Glenn Haley, Senior Director of Product Management, Cloudian
View LinkedIn Profile
One exciting feature of Cloudian’s new 7.5.1 release is this: application-aware hybrid storage policies. This feature allows HyperStore to boost performance by dynamically adapting storage policies to the workload. The result is faster response for small object access. Furthermore, the increased efficiency in handling small objects boosts overall performance for all object sizes. This is not tiering, but rather a smart implementation of storage management policies. Read on to learn more about how it works.
How object storage protects data
Object storage systems distribute objects across a distributed infrastructure, allowing for high availability, durability, and efficient data retrieval. HyperStore, as an object storage system, is built to be highly scalable and capable of storing and handling exabytes of data. Object storage systems store data as discrete units called objects, accessed over an HTTP network connection via an S3 API call. Objects are securely managed through unique identifiers and access/secret keys. Object sizes can range from bytes to terabytes, depending on the requirements of the application or use case.
The size of an object can affect certain aspects of its storage and retrieval. For example, larger objects may take longer to upload or download due to the amount of data involved. During data transfer, they may also require more storage space and impact network bandwidth. Smaller objects may have inherent overhead when being stored and managed within the object storage system. If you need to retrieve many small objects sequentially, the overhead of individual requests may impact the system’s overall performance. Hence, it is essential to optimize your application or use case accordingly.
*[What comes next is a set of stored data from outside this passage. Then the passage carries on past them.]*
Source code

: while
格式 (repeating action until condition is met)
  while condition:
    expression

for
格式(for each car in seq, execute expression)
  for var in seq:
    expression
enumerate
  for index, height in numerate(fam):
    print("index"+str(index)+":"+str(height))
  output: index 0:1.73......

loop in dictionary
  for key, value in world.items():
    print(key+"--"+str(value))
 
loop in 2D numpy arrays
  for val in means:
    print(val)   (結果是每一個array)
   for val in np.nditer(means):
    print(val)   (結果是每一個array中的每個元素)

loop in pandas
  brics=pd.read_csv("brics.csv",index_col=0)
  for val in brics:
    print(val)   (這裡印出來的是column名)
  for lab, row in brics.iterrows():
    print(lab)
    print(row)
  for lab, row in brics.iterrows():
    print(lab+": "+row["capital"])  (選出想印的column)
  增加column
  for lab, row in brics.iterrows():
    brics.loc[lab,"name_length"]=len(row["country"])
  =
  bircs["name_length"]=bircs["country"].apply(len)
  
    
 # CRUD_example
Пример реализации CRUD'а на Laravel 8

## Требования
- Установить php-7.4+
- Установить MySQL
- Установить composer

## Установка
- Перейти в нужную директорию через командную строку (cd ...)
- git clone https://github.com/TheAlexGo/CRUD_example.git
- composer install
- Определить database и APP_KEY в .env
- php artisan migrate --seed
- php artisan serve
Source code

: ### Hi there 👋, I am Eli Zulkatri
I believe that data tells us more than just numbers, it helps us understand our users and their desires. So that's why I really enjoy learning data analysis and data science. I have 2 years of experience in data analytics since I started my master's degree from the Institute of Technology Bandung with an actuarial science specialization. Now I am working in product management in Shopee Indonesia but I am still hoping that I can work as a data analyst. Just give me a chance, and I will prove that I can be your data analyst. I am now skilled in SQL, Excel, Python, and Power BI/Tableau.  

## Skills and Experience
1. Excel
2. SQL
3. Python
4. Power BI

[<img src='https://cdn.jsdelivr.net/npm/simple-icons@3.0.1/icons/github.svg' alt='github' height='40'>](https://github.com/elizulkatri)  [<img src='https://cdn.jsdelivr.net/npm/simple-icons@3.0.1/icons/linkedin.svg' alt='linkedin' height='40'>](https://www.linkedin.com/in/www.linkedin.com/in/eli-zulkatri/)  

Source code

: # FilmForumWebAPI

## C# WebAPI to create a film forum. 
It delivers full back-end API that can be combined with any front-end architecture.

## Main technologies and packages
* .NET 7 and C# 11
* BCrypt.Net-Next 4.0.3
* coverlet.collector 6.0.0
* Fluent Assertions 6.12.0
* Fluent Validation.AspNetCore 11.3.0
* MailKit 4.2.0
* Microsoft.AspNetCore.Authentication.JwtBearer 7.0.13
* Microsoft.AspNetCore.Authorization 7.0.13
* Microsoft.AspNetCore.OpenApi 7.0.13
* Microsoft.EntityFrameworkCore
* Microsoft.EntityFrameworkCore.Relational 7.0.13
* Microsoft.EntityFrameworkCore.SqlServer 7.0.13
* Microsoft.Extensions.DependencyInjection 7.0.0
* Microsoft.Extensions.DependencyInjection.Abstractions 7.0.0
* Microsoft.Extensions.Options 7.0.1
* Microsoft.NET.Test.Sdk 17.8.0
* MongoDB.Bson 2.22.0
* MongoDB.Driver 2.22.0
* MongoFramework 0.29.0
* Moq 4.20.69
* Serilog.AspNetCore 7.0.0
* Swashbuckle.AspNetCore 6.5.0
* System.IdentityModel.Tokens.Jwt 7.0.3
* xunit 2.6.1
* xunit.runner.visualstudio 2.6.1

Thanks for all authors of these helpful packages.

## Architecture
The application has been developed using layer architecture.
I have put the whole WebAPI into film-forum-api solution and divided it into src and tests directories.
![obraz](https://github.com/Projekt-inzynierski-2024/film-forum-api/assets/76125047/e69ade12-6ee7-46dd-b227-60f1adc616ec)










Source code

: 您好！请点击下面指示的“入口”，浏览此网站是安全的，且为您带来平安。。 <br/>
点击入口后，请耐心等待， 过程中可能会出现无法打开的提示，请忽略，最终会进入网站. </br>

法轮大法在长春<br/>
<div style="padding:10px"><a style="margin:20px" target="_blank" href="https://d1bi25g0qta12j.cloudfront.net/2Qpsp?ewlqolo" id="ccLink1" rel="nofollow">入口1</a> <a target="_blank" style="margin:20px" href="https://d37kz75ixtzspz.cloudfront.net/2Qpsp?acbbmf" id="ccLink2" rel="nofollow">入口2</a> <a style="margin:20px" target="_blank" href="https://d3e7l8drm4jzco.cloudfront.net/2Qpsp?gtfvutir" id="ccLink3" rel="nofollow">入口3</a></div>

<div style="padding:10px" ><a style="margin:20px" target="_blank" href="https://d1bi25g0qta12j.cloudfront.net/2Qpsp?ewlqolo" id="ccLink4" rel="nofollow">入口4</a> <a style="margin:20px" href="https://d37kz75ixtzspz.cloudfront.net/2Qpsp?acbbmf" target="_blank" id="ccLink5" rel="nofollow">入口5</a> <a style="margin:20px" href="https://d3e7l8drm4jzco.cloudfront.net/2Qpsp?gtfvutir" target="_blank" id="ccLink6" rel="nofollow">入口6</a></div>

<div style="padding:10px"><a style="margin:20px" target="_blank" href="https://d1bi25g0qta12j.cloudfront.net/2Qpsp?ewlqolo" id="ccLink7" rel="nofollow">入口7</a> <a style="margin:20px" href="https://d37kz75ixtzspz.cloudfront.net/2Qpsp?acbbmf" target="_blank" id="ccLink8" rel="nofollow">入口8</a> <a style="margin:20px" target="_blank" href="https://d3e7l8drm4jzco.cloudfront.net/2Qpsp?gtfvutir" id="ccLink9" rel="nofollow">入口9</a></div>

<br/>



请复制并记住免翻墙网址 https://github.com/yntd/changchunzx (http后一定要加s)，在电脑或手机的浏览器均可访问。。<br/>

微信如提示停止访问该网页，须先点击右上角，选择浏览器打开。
Replication factor vs erasure coding
One of the ways to optimize the workflow and storage layer is by selecting the most appropriate storage policy. The choice between Replica Factor (RF) and Erasure Coding (EC) storage policies for object storage depends on several factors, including your specific requirements for data durability, storage efficiency, and performance. Each approach offers high data durability and availability since each replica or distributed fragment provides redundant protection in case a node or hardware failure occurs. However, the primary considerations regarding object size are Performance and Storage Efficiency.
Replica Factor (RF) is a storage policy that involves creating multiple copies, or replicas, of each object and distributing them across different storage nodes. The use of RF can offer better read performance since multiple copies of an object are available across different storage nodes, allowing for parallel retrieval of the object data. RF stores an equivalent size copy of the object across nodes which consumes more storage space compared to EC thus lowering the storage efficiency.
Erasure Coding (EC) is a storage policy that uses mathematical algorithms to split an object into data fragments and additional parity fragments distributed across different storage nodes in the object storage cluster. EC has a lower write performance than RF since additional computational overhead exists when encoding and decoding the distributed data fragments. However, using an EC storage policy offers advantages such as storage efficiency, given that the overhead for data redundancy is distributed across the fragments, allowing for higher overall storage capacity.
Optimizing performance, automatically
In modern cloud workloads, it is hard to determine and ensure that a consistent object size gets used. Every workflow, workload, and application set differs in terms of the average size of objects. Furthermore, Managed Service Providers (MSP) and Cloud Storage Providers (CSP) often lack visibility into their customer’s applications and workflows, nor do they have a way to know the object sizes their tenant customers are using. Thus, the storage layer needs to become more intelligent and application aware.
With the HS 7.5.1 release, Cloudian now supports configuring hybrid storage policies. With this feature, HyperStore becomes more application-aware storage with intelligent functionality by creating a new storage policy on a bucket that will detect the size of the object and, depending on its size, will automatically place the object in a replica (RF) configured bucket if it is less than a configured threshold or in an erasure coding (EC) configured bucket if the size of the object is greater than the configured threshold. By default, the threshold is 200 KiB. Hybrid policies also work in multi-DC scenarios using distributed EC deployments, where replication factor (rather than EC) is applied across DCs for smaller-size objects. This hybrid storage policy feature allows for a “best of both” storage strategy that enables the ability to realize the best performance for smaller-size objects and the best storage efficiency for larger-size objects.